**Work to complete**
Lines holding the string "vercel" are the ones to copy; find them all in the data.

**Supplied records**
*** Block opens ***

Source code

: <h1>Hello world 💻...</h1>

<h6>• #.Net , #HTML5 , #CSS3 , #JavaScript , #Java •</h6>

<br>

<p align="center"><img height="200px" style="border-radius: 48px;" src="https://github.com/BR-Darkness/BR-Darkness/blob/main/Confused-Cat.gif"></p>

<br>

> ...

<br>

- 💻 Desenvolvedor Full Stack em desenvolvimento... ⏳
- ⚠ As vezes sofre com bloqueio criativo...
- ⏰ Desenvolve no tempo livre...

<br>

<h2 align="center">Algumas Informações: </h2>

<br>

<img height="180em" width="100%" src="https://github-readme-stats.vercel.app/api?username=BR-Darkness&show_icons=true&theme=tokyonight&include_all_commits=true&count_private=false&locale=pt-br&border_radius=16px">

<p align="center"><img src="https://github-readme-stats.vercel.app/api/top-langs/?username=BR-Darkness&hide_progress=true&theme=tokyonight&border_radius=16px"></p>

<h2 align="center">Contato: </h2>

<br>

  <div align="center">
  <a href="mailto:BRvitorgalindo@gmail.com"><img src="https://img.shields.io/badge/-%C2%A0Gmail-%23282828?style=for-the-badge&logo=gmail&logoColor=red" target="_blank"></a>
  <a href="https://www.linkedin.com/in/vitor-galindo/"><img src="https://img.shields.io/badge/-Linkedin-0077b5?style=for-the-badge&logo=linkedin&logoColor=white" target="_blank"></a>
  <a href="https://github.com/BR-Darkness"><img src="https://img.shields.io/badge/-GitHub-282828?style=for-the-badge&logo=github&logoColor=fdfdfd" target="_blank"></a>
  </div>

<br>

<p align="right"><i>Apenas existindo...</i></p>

*** Block closes ***

**Exercise response**
<img height="180em" width="100%" src="https://github-readme-stats.vercel.app/api?username=BR-Darkness&show_icons=true&theme=tokyonight&include_all_commits=true&count_private=false&locale=pt-br&border_radius=16px">
<p align="center"><img src="https://github-readme-stats.vercel.app/api/top-langs/?username=BR-Darkness&hide_progress=true&theme=tokyonight&border_radius=16px"></p>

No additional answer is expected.